» **Exercise data**
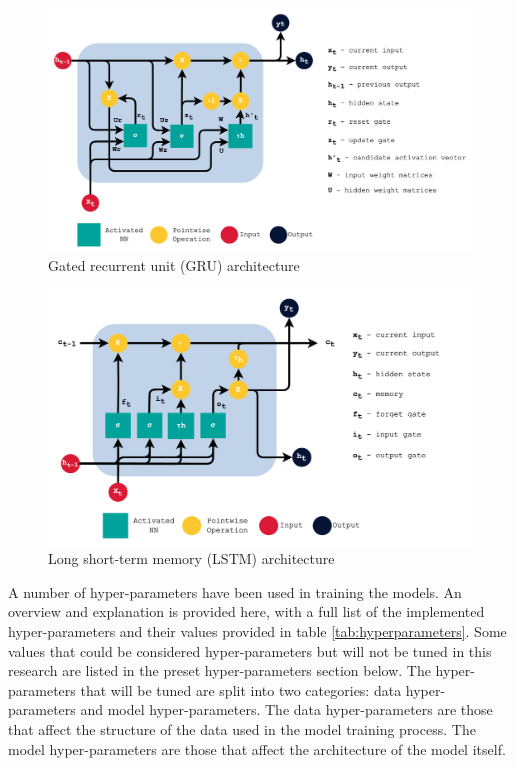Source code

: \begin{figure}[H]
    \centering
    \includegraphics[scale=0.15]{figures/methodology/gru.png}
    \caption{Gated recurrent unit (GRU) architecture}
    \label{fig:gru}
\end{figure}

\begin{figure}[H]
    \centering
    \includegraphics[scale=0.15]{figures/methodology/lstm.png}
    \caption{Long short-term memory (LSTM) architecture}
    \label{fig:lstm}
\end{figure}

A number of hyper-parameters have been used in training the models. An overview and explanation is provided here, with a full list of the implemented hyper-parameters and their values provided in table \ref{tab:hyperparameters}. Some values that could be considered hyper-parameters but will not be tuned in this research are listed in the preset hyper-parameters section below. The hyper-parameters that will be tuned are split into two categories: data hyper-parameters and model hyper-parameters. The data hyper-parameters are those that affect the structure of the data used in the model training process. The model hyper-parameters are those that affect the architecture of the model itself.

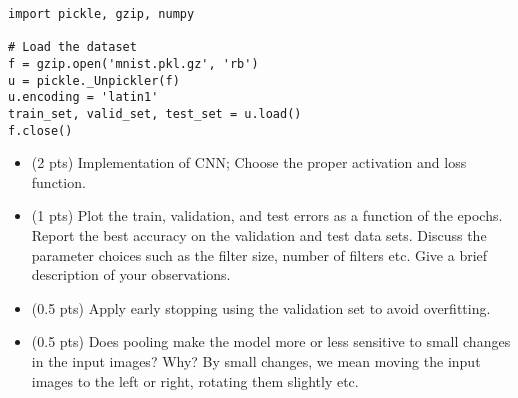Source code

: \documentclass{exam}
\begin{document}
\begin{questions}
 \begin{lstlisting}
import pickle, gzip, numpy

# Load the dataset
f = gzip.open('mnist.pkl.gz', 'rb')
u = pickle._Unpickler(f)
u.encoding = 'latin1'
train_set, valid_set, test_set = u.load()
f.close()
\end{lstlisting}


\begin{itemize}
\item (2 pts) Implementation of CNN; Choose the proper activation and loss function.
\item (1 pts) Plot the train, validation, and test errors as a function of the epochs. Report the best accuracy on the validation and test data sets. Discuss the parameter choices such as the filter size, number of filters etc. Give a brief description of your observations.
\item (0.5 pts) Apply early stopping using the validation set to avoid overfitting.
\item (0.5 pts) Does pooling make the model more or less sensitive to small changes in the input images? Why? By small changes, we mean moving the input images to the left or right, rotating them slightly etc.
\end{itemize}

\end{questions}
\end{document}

...

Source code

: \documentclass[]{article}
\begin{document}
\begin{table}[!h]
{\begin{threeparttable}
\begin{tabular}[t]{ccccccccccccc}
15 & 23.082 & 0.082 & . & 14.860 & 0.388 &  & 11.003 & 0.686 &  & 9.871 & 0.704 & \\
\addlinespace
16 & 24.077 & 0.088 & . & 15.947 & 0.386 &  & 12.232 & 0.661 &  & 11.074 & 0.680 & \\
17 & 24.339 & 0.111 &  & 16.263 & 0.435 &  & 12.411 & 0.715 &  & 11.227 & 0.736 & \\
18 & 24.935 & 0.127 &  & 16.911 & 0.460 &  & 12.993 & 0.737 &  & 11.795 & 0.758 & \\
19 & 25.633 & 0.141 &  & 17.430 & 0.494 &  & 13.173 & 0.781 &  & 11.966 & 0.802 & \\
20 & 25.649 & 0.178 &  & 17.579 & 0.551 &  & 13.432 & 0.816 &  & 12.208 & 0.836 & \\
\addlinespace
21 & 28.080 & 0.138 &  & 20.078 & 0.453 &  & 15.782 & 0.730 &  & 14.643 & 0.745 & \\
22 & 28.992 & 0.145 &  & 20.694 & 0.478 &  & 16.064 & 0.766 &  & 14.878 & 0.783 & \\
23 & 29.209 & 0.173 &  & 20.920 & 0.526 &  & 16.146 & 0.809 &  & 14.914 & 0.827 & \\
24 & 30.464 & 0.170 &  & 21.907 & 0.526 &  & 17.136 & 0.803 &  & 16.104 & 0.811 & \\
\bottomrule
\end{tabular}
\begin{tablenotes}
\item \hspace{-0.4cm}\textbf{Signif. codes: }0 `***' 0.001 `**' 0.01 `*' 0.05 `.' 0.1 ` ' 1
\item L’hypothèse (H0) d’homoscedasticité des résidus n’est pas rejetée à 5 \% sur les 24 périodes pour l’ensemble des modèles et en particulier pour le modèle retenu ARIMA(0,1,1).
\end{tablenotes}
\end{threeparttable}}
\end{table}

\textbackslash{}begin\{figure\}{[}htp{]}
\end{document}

» **Problem to work on**
Above are the records; return the lines in them from the one with "A number of" to the one with "u.encoding = 'latin1'", inclusive, exactly and without images.

» **Exercise output**
A number of hyper-parameters have been used in training the models. An overview and explanation is provided here, with a full list of the implemented hyper-parameters and their values provided in table \ref{tab:hyperparameters}. Some values that could be considered hyper-parameters but will not be tuned in this research are listed in the preset hyper-parameters section below. The hyper-parameters that will be tuned are split into two categories: data hyper-parameters and model hyper-parameters. The data hyper-parameters are those that affect the structure of the data used in the model training process. The model hyper-parameters are those that affect the architecture of the model itself.

Source code

: \documentclass{exam}
\begin{document}
\begin{questions}
 \begin{lstlisting}
import pickle, gzip, numpy

# Load the dataset
f = gzip.open('mnist.pkl.gz', 'rb')
u = pickle._Unpickler(f)
u.encoding = 'latin1'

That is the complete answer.